BEGIN Extracted information
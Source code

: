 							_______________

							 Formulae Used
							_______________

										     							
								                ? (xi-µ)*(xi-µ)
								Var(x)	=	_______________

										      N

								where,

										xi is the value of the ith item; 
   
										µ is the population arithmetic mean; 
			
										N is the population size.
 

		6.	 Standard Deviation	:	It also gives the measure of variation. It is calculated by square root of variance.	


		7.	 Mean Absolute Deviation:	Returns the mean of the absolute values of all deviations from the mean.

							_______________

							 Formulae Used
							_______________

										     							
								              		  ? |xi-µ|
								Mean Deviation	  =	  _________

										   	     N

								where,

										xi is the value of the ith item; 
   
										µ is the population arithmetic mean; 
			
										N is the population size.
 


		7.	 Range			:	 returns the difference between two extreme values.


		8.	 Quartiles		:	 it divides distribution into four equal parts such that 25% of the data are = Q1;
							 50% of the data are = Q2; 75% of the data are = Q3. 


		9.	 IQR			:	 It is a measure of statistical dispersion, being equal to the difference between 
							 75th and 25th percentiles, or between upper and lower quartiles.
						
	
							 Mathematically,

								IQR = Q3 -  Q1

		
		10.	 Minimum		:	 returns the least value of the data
END Extracted information
§ **Task brief**:
All that belongs in the answer is the lines from the start of the entries above through the line containing "root of variance.", each given exactly.

§ **Answer to this task**:
Source code

: 							_______________

							 Formulae Used
							_______________

										     							
								                ? (xi-µ)*(xi-µ)
								Var(x)	=	_______________

										      N

								where,

										xi is the value of the ith item; 
   
										µ is the population arithmetic mean; 
			
										N is the population size.
 

		6.	 Standard Deviation	:	It also gives the measure of variation. It is calculated by square root of variance.	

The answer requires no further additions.